→ **YOUR OBJECTIVE**
Some of the lines below need repeating. Reproduce exactly those between the lines holding "learning and evolving..." and "TheDeola/TheDeola is a", inclusive.

→ **Stored data entries**
- - - - -

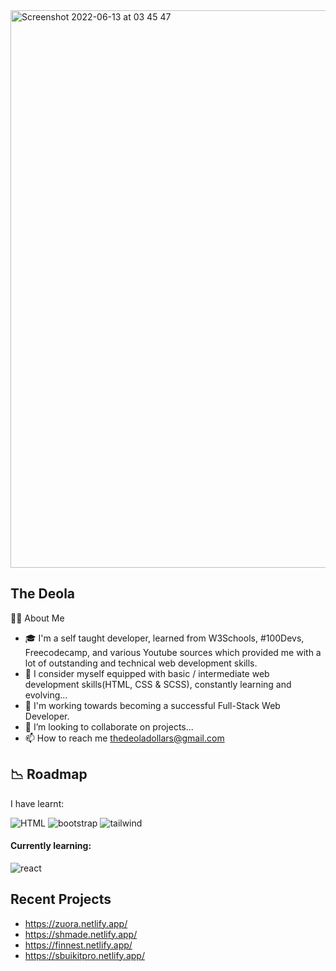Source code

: <img width="892" alt="Screenshot 2022-06-13 at 03 45 47" src="https://user-images.githubusercontent.com/100444959/173268833-1347d31b-b648-4024-9fa3-1ac619e2c8e5.png">

## The Deola

👨‍💻 About Me

- 🎓  I'm a self taught developer, learned from W3Schools, #100Devs, Freecodecamp, and various Youtube sources which provided me with a lot of outstanding and technical web development skills.
- 💼  I consider myself equipped with basic / intermediate web development skills(HTML, CSS & SCSS), constantly learning and evolving...
- 🌱  I'm working towards becoming a successful Full-Stack Web Developer.
- 💞️  I’m looking to collaborate on projects...
- 📫  How to reach me thedeoladollars@gmail.com


## 📉 Roadmap

I have learnt:

![HTML](https://user-images.githubusercontent.com/100444959/173270005-8bebe0dc-6aa5-450d-a711-70e096b984ee.png)
![bootstrap](https://user-images.githubusercontent.com/100444959/173270255-f7173d79-aeb5-46c7-92ef-e63342e2d5e3.jpeg)
![tailwind](https://user-images.githubusercontent.com/100444959/173270303-1c2f4163-8b50-427a-9051-3bffaf732a2c.png)

#### Currently learning:

![react](https://user-images.githubusercontent.com/100444959/173270526-116950f9-ed75-41e3-8650-7aeb84dba65d.png)

## Recent Projects

- https://zuora.netlify.app/
- https://shmade.netlify.app/
- https://finnest.netlify.app/
- https://sbuikitpro.netlify.app/

<!---
TheDeola/TheDeola is a ✨ special ✨ repository because its `README.md` (this file) appears on your GitHub profile.
You can click the Preview link to take a look at your changes.
--->
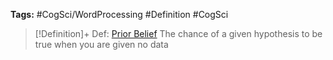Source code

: ---
---

**Tags:** #CogSci/WordProcessing #Definition #CogSci 

 > 
 > \[!Definition\]+ Def: [Prior Belief](Prior%20Belief.md)
 > The chance of a given hypothesis to be true when you are given no data
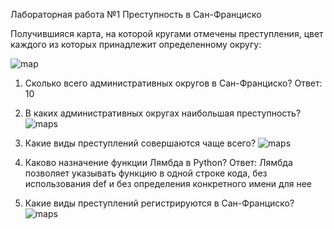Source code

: Лабораторная работа №1
Преступность в Сан-Франциско

Получившияся карта, на которой кругами отмечены преступления, цвет каждого из которых принадлежит определенному округу: 

![map](https://i.imgur.com/E6NUCa1.png)

   
1. Сколько всего административных округов в Сан-Франциско? Ответ: 10

2. В каких административных округах наибольшая преступность?
![maps](https://i.imgur.com/qfNoN6D.png)


3. Какие виды преступлений совершаются чаще всего?
![maps](https://i.imgur.com/B1cP88o.png)

4. Каково назначение функции Лямбда в Python? Ответ: Лямбда позволяет указывать функцию в одной строке кода, без использования def и без определения конкретного имени для нее

5. Какие виды преступлений регистрируются в Сан-Франциско?
![maps](https://i.imgur.com/p9LQZRC.png)



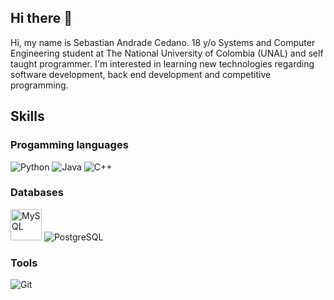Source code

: ## Hi there 👋

Hi, my name is Sebastian Andrade Cedano. 18 y/o Systems and Computer Engineering student at The National University of Colombia (UNAL) and self taught programmer. I'm interested in learning new technologies regarding software development, back end development and competitive programming.

## Skills

### Progamming languages
![Python](https://img.icons8.com/color/48/4a90e2/python--v1.png)
![Java](https://img.icons8.com/color/48/4a90e2/java-coffee-cup-logo--v1.png)
![C++](https://img.icons8.com/color/50/null/c-plus-plus-logo.png)


### Databases
<img src="https://img.icons8.com/?size=100&id=rgPSE6nAB766&format=png&color=000000" alt="MySQL" style="width:50px;"/> ![PostgreSQL](https://img.icons8.com/color/50/000000/postgreesql.png)

### Tools
![Git](https://img.icons8.com/color/50/null/git.png)



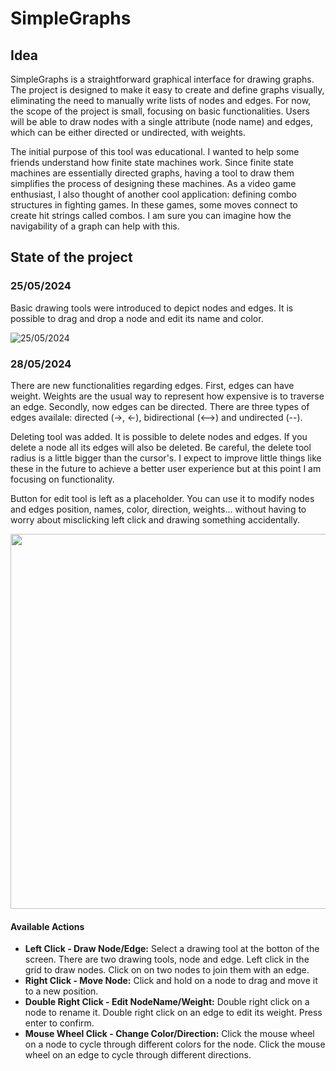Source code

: # SimpleGraphs

## Idea
SimpleGraphs is a straightforward graphical interface for drawing graphs. The project is designed to make it easy to create and define graphs visually, eliminating the need to manually write lists of nodes and edges. For now, the scope of the project is small, focusing on basic functionalities. Users will be able to draw nodes with a single attribute (node name) and edges, which can be either directed or undirected, with weights.

The initial purpose of this tool was educational. I wanted to help some friends understand how finite state machines work. Since finite state machines are essentially directed graphs, having a tool to draw them simplifies the process of designing these machines. As a video game enthusiast, I also thought of another cool application: defining combo structures in fighting games. In these games, some moves connect to create hit strings called combos. I am sure you can imagine how the navigability of a graph can help with this.

## State of the project
### 25/05/2024
Basic drawing tools were introduced to depict nodes and edges. It is possible to drag and drop a node and edit its name and color.    

![25/05/2024](https://github.com/LuisMelladoDiaz/SimpleGraphs/assets/93400291/86e1104b-00be-454b-bb84-026e506ed62b)

### 28/05/2024
There are new functionalities regarding edges. First, edges can have weight. Weights are the usual way to represent how expensive is to traverse an edge. Secondly, now edges can be directed. There are three types of edges availale: directed (->, <-), bidirectional (<-->) and undirected (--).    

Deleting tool was added. It is possible to delete nodes and edges. If you delete a node all its edges will also be deleted. Be careful, the delete tool radius is a little bigger than the cursor's. I expect to improve little things like these in the future to achieve a better user experience but at this point I am focusing on functionality.

Button for edit tool is left as a placeholder. You can use it to modify nodes and edges position, names, color, direction, weights... without having to worry about misclicking left click and drawing something accidentally.

<img src="https://github.com/LuisMelladoDiaz/SimpleGraphs/assets/93400291/5783d74b-6002-48b7-84f8-44a60676af05" width="600">


#### Available Actions
* **Left Click - Draw Node/Edge:** Select a drawing tool at the botton of the screen. There are two drawing tools, node and edge. Left click in the grid to draw nodes. Click on on two nodes to join them with an edge.
* **Right Click - Move Node:** Click and hold on a node to drag and move it to a new position.
* **Double Right Click - Edit NodeName/Weight:** Double right click on a node to rename it. Double right click on an edge to edit its weight. Press enter to confirm.
* **Mouse Wheel Click - Change Color/Direction:** Click the mouse wheel on a node to cycle through different colors for the node. Click the mouse wheel on an edge to cycle through different directions.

- - - - -

→ **EXERCISE OUTPUT**
- 💼  I consider myself equipped with basic / intermediate web development skills(HTML, CSS & SCSS), constantly learning and evolving...
- 🌱  I'm working towards becoming a successful Full-Stack Web Developer.
- 💞️  I’m looking to collaborate on projects...
- 📫  How to reach me thedeoladollars@gmail.com


## 📉 Roadmap

I have learnt:

![HTML](https://user-images.githubusercontent.com/100444959/173270005-8bebe0dc-6aa5-450d-a711-70e096b984ee.png)
![bootstrap](https://user-images.githubusercontent.com/100444959/173270255-f7173d79-aeb5-46c7-92ef-e63342e2d5e3.jpeg)
![tailwind](https://user-images.githubusercontent.com/100444959/173270303-1c2f4163-8b50-427a-9051-3bffaf732a2c.png)

#### Currently learning:

![react](https://user-images.githubusercontent.com/100444959/173270526-116950f9-ed75-41e3-8650-7aeb84dba65d.png)

## Recent Projects

- https://zuora.netlify.app/
- https://shmade.netlify.app/
- https://finnest.netlify.app/
- https://sbuikitpro.netlify.app/

<!---
TheDeola/TheDeola is a ✨ special ✨ repository because its `README.md` (this file) appears on your GitHub profile.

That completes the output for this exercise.